Segment Open
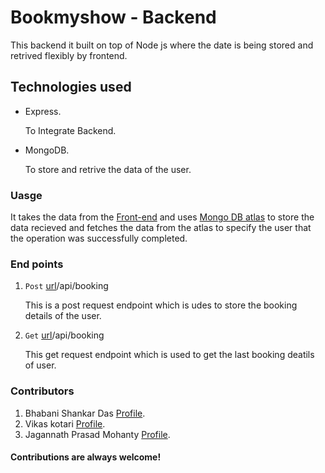 
# Bookmyshow - Backend

This backend it built on top of Node js where the date is being stored and retrived flexibly by frontend.

## Technologies used
- Express.
   
    To Integrate Backend.
- MongoDB.

    To store and retrive the data of the user.

### Uasge 
It takes the data from the [Front-end](https://linktodocumentation) and uses [Mongo DB atlas](https://www.mongodb.com/cloud/atlas/register) to store the data recieved and fetches the data from the atlas to specify the user that the 
operation was successfully completed.

### End points
1. `Post` [url](https://bookmyshow-api.onrender.com)/api/booking 

   This is a post request endpoint which is udes to store the booking details of the user.

2. `Get` [url](https://bookmyshow-api.onrender.com)/api/booking

   This get request endpoint which is used to get the last booking deatils of user.
    

### Contributors
1. Bhabani Shankar Das [Profile](https://github.com/Shankar2612).
2. Vikas kotari [Profile](https://github.com/vikas-viki).
3. Jagannath Prasad Mohanty [Profile](https://github.com/Jagannath04).

#### Contributions are always welcome!


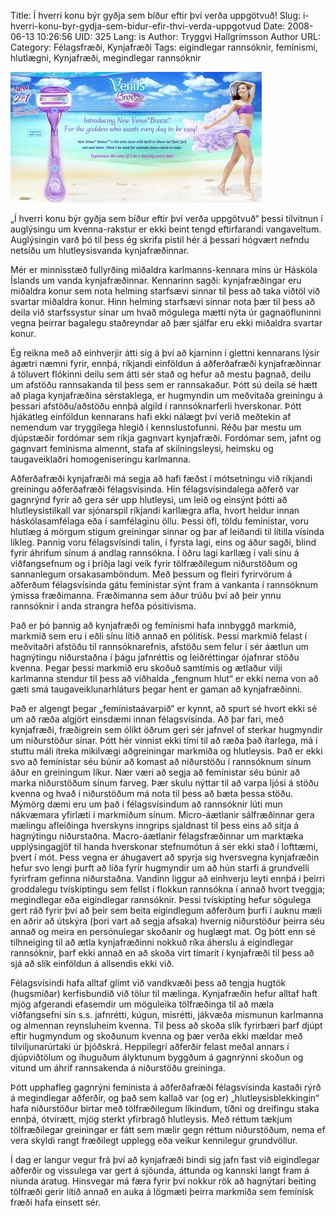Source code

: Title: Í hverri konu býr gyðja sem bíður eftir því verða uppgötvuð!
Slug: i-hverri-konu-byr-gydja-sem-bidur-efir-thvi-verda-uppgotvud
Date: 2008-06-13 10:26:56
UID: 325
Lang: is
Author: Tryggvi Hallgrímsson
Author URL: 
Category: Félagsfræði, Kynjafræði
Tags: eigindlegar rannsóknir, femínismi, hlutlægni, Kynjafræði, megindlegar rannsóknir

![Gilette Breeze auglýsing](gilette-breeze.jpg)

„Í hverri konu býr gyðja sem bíður eftir því verða uppgötvuð“ þessi tilvitnun í auglýsingu um kvenna-rakstur er ekki beint tengd eftirfarandi vangaveltum. Auglýsingin varð þó til þess ég skrifa pistil hér á þessari hógvært nefndu netsíðu um hlutleysisvanda kynjafræðinnar.

Mér er minnisstæð fullyrðing miðaldra karlmanns-kennara míns úr Háskóla Íslands um vanda kynjafræðinnar. Kennarinn sagði: kynjafræðingar eru miðaldra konur sem nota helming starfsævi sinnar til þess að taka viðtöl við svartar miðaldra konur. Hinn helming starfsævi sinnar nota þær til þess að deila við starfssystur sínar um hvað mögulega mætti nýta úr gagnaöfluninni vegna þeirrar bagalegu staðreyndar að þær sjálfar eru ekki miðaldra svartar konur.

Ég reikna með að einhverjir átti sig á því að kjarninn í glettni kennarans lýsir ágætri næmni fyrir, ennþá, ríkjandi einföldun á aðferðafræði kynjafræðinnar á töluvert flókinni deilu sem átti sér stað og hefur að mestu þagnað, deilu um afstöðu rannsakanda til þess sem er rannsakaður. Þótt sú deila sé hætt að plaga kynjafræðina sérstaklega, er hugmyndin um meðvitaða greiningu á þessari afstöðu/aðstöðu ennþá algild í rannsóknarferli hverskonar. Þótt hjákátleg einföldun kennarans hafi ekki nálægt því verið meðtekin af nemendum var tryggilega hlegið í kennslustofunni. Réðu þar mestu um djúpstæðir fordómar sem ríkja gagnvart kynjafræði. Fordómar sem, jafnt og gagnvart femínisma almennt, stafa af skilningsleysi, heimsku og taugaveiklaðri homogeniseringu karlmanna.

Aðferðafræði kynjafræði má segja að hafi fæðst í mótsetningu við ríkjandi greiningu aðferðafræði félagsvísinda. Hin félagsvísindalega aðferð var gagnrýnd fyrir að gera sér upp hlutleysi, um leið og einsýnt þótti að hlutleysistilkall var sjónarspil ríkjandi karllægra afla, hvort heldur innan háskólasamfélaga eða í samfélaginu öllu. Þessi öfl, töldu femínistar, voru hlutlæg á mörgum stigum greiningar sinnar og þar af leiðandi til lítilla vísinda líkleg. Þannig voru félagsvísindi talin, í fyrsta lagi, eins og áður sagði, blind fyrir áhrifum sínum á andlag rannsókna. Í öðru lagi karllæg í vali sínu á viðfangsefnum og í þriðja lagi veik fyrir tölfræðilegum niðurstöðum og sannanlegum orsakasamböndum. Með þessum og fleiri fyrirvörum á aðferðum félagsvísinda gátu femínistar sýnt fram á vankanta í rannsóknum ýmissa fræðimanna. Fræðimanna sem áður trúðu því að þeir ynnu rannsóknir í anda strangra hefða pósitivisma.

Það er þó þannig að kynjafræði og femínismi hafa innbyggð markmið, markmið sem eru í eðli sínu lítið annað en pólitísk. Þessi markmið felast í meðvitaðri afstöðu til rannsóknarefnis, afstöðu sem felur í sér áætlun um hagnýtingu niðurstaðna í þágu jafnréttis og leiðréttingar ójafnrar stöðu kvenna. Þegar þessi markmið eru skoðuð samtímis og ætlaður vilji karlmanna stendur til þess að viðhalda „fengnum hlut“ er ekki nema von að gæti smá taugaveiklunarhláturs þegar hent er gaman að kynjafræðinni.

Það er algengt þegar „femínistaávarpið“ er kynnt, að spurt sé hvort ekki sé um að ræða algjört einsdæmi innan félagsvísinda. Að þar fari, með kynjafræði, fræðigrein sem ólíkt öðrum geri sér jafnvel of sterkar hugmyndir um niðurstöður sínar. Þótt hér vinnist ekki tími til að ræða það ítarlega, má í stuttu máli ítreka mikilvægi aðgreiningar markmiða og hlutleysis. Það er ekki svo að femínistar séu búnir að komast að niðurstöðu í rannsóknum sínum áður en greiningum líkur. Nær væri að segja að femínistar séu búnir að marka niðurstöðum sínum farveg. Þær skulu nýttar til að varpa ljósi á stöðu kvenna og hvað í niðurstöðum má nota til þess að bæta þessa stöðu. Mýmörg dæmi eru um það í félagsvísindum að rannsóknir lúti mun nákvæmara yfirlæti í markmiðum sínum. Micro-áætlanir sálfræðinnar gera mælingu afleiðinga hverskyns inngrips sjaldnast til þess eins að sitja á hagnýtingu niðurstaðna. Macro-áætlanir félagsfræðinnar um marktæka upplýsingagjöf til handa hverskonar stefnumótun á sér ekki stað í lofttæmi, þvert í mót.
Þess vegna er áhugavert að spyrja sig hversvegna kynjafræðin hefur svo lengi þurft að líða fyrir hugmyndir um að hún starfi á grundvelli fyrirfram gefinna niðurstaðna. Vandinn liggur að einhverju leyti ennþá í þeirri groddalegu tvískiptingu sem fellst í flokkun rannsókna í annað hvort tveggja; megindlegar eða eigindlegar rannsóknir. Þessi tvískipting hefur sögulega gert ráð fyrir því að þeir sem beita eigindlegum aðferðum þurfi í auknu mæli en aðrir að útskýra (þori vart að segja afsaka) hvernig niðurstöður þeirra séu annað og meira en persónulegar skoðanir og huglægt mat. Og þótt enn sé tilhneiging til að ætla kynjafræðinni nokkuð ríka áherslu á eigindlegar rannsóknir, þarf ekki annað en að skoða virt tímarit í kynjafræði til þess að sjá að slík einföldun á allsendis ekki við.

Félagsvísindi hafa alltaf glímt við vandkvæði þess að tengja hugtök (hugsmíðar) kerfisbundið við tölur til mælinga. Kynjafræðin hefur alltaf haft mjög afgerandi efasemdir um möguleika tölfræðinga til að mæla viðfangsefni sín s.s. jafnrétti, kúgun, misrétti, jákvæða mismunun karlmanna og almennan reynsluheim kvenna. Til þess að skoða slík fyrirbæri þarf djúpt eftir hugmyndum og skoðunum kvenna og þær verða ekki mældar með tilviljunarúrtaki úr þjóðskrá. Heppilegri aðferðir felast meðal annars í djúpviðtölum og íhuguðum ályktunum byggðum á gagnrýnni skoðun og vitund um áhrif rannsakenda á niðurstöðu greininga.

Þótt upphafleg gagnrýni femínista á aðferðafræði félagsvísinda kastaði rýrð á megindlegar aðferðir, og það sem kallað var (og er) „hlutleysisblekkingin“ hafa niðurstöður birtar með tölfræðilegum líkindum, tíðni og dreifingu staka ennþá, ótvírætt, mjög sterkt yfirbragð hlutleysis. Með réttum tækjum tölfræðilegar greiningar er fátt sem mælir gegn réttum niðurstöðum, nema ef vera skyldi rangt fræðilegt upplegg eða veikur kennilegur grundvöllur.

Í dag er langur vegur frá því að kynjafræði bindi sig jafn fast við eigindlegar aðferðir og vissulega var gert á sjöunda, áttunda og kannski langt fram á níunda áratug. Hinsvegar má færa fyrir því nokkur rök að hagnýtari beiting tölfræði gerir lítið annað en auka á lögmæti þeirra markmiða sem femínísk fræði hafa einsett sér.
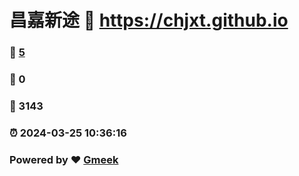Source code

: # 昌嘉新途 :link: https://chjxt.github.io 
### :page_facing_up: [5](https://chjxt.github.io/tag.html) 
### :speech_balloon: 0 
### :hibiscus: 3143 
### :alarm_clock: 2024-03-25 10:36:16 
### Powered by :heart: [Gmeek](https://github.com/Meekdai/Gmeek)
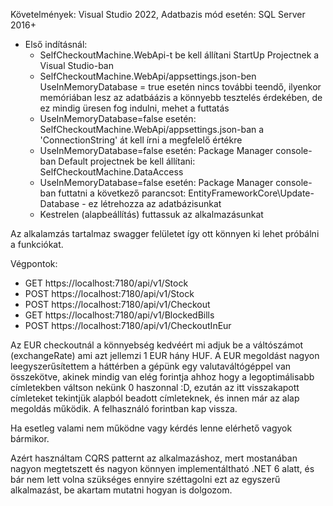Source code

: Követelmények: Visual Studio 2022, Adatbazis mód esetén: SQL Server 2016+

* Első indításnál:
	- SelfCheckoutMachine.WebApi-t be kell állítani StartUp Projectnek a Visual Studio-ban
	- SelfCheckoutMachine.WebApi/appsettings.json-ben UseInMemoryDatabase = true esetén nincs további teendő, ilyenkor memóriában lesz az adatbáázis a könnyebb tesztelés érdekében, de ez mindig üresen fog indulni, mehet a futtatás
	- UseInMemoryDatabase=false esetén: SelfCheckoutMachine.WebApi/appsettings.json-ban a 'ConnectionString' át kell írni a megfelelő értékre
	- UseInMemoryDatabase=false esetén: Package Manager console-ban Default projectnek be kell állítani: SelfCheckoutMachine.DataAccess
	- UseInMemoryDatabase=false esetén: Package Manager console-ban futtatni a következő parancsot: EntityFrameworkCore\Update-Database - ez létrehozza az adatbázisunkat
	- Kestrelen (alapbeállítás) futtassuk az alkalmazásunkat

Az alkalamzás tartalmaz swagger felületet így ott könnyen ki lehet próbálni a funkciókat.

Végpontok:
- GET https://localhost:7180/api/v1/Stock
- POST https://localhost:7180/api/v1/Stock
- POST https://localhost:7180/api/v1/Checkout
- GET https://localhost:7180/api/v1/BlockedBills
- POST https://localhost:7180/api/v1/CheckoutInEur

Az EUR checkoutnál a könnyebség kedvéért mi adjuk be a váltószámot (exchangeRate) ami azt jellemzi 1 EUR hány HUF.
A EUR megoldást nagyon leegyszerűsítettem a háttérben a gépünk egy valutaváltógéppel van összekötve, 
akinek mindig van elég forintja ahhoz hogy a legoptimálisabb címletekben váltson nekünk 0 haszonnal :D,
ezután az itt visszakapott címleteket tekintjük alapból beadott címleteknek, és innen már az alap megoldás működik.
A felhasználó forintban kap vissza.

Ha esetleg valami nem működne vagy kérdés lenne elérhető vagyok bármikor.

Azért használtam CQRS patternt az alkalmazáshoz, mert mostanában nagyon megtetszett és nagyon könnyen implementáltható .NET 6 alatt, 
és bár nem lett volna szükséges ennyire széttagolni ezt az egyszerű alkalmazást, be akartam mutatni hogyan is dolgozom.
Segment Closed
Task to complete:
Copy exactly the stretch of data above from the line with "um hlutleysisvanda kynjafræðinnar." through the line with "Ég reikna með", and omit all other lines.

Answer for this exercise:
„Í hverri konu býr gyðja sem bíður eftir því verða uppgötvuð“ þessi tilvitnun í auglýsingu um kvenna-rakstur er ekki beint tengd eftirfarandi vangaveltum. Auglýsingin varð þó til þess ég skrifa pistil hér á þessari hógvært nefndu netsíðu um hlutleysisvanda kynjafræðinnar.

Mér er minnisstæð fullyrðing miðaldra karlmanns-kennara míns úr Háskóla Íslands um vanda kynjafræðinnar. Kennarinn sagði: kynjafræðingar eru miðaldra konur sem nota helming starfsævi sinnar til þess að taka viðtöl við svartar miðaldra konur. Hinn helming starfsævi sinnar nota þær til þess að deila við starfssystur sínar um hvað mögulega mætti nýta úr gagnaöfluninni vegna þeirrar bagalegu staðreyndar að þær sjálfar eru ekki miðaldra svartar konur.

Ég reikna með að einhverjir átti sig á því að kjarninn í glettni kennarans lýsir ágætri næmni fyrir, ennþá, ríkjandi einföldun á aðferðafræði kynjafræðinnar á töluvert flókinni deilu sem átti sér stað og hefur að mestu þagnað, deilu um afstöðu rannsakanda til þess sem er rannsakaður. Þótt sú deila sé hætt að plaga kynjafræðina sérstaklega, er hugmyndin um meðvitaða greiningu á þessari afstöðu/aðstöðu ennþá algild í rannsóknarferli hverskonar. Þótt hjákátleg einföldun kennarans hafi ekki nálægt því verið meðtekin af nemendum var tryggilega hlegið í kennslustofunni. Réðu þar mestu um djúpstæðir fordómar sem ríkja gagnvart kynjafræði. Fordómar sem, jafnt og gagnvart femínisma almennt, stafa af skilningsleysi, heimsku og taugaveiklaðri homogeniseringu karlmanna.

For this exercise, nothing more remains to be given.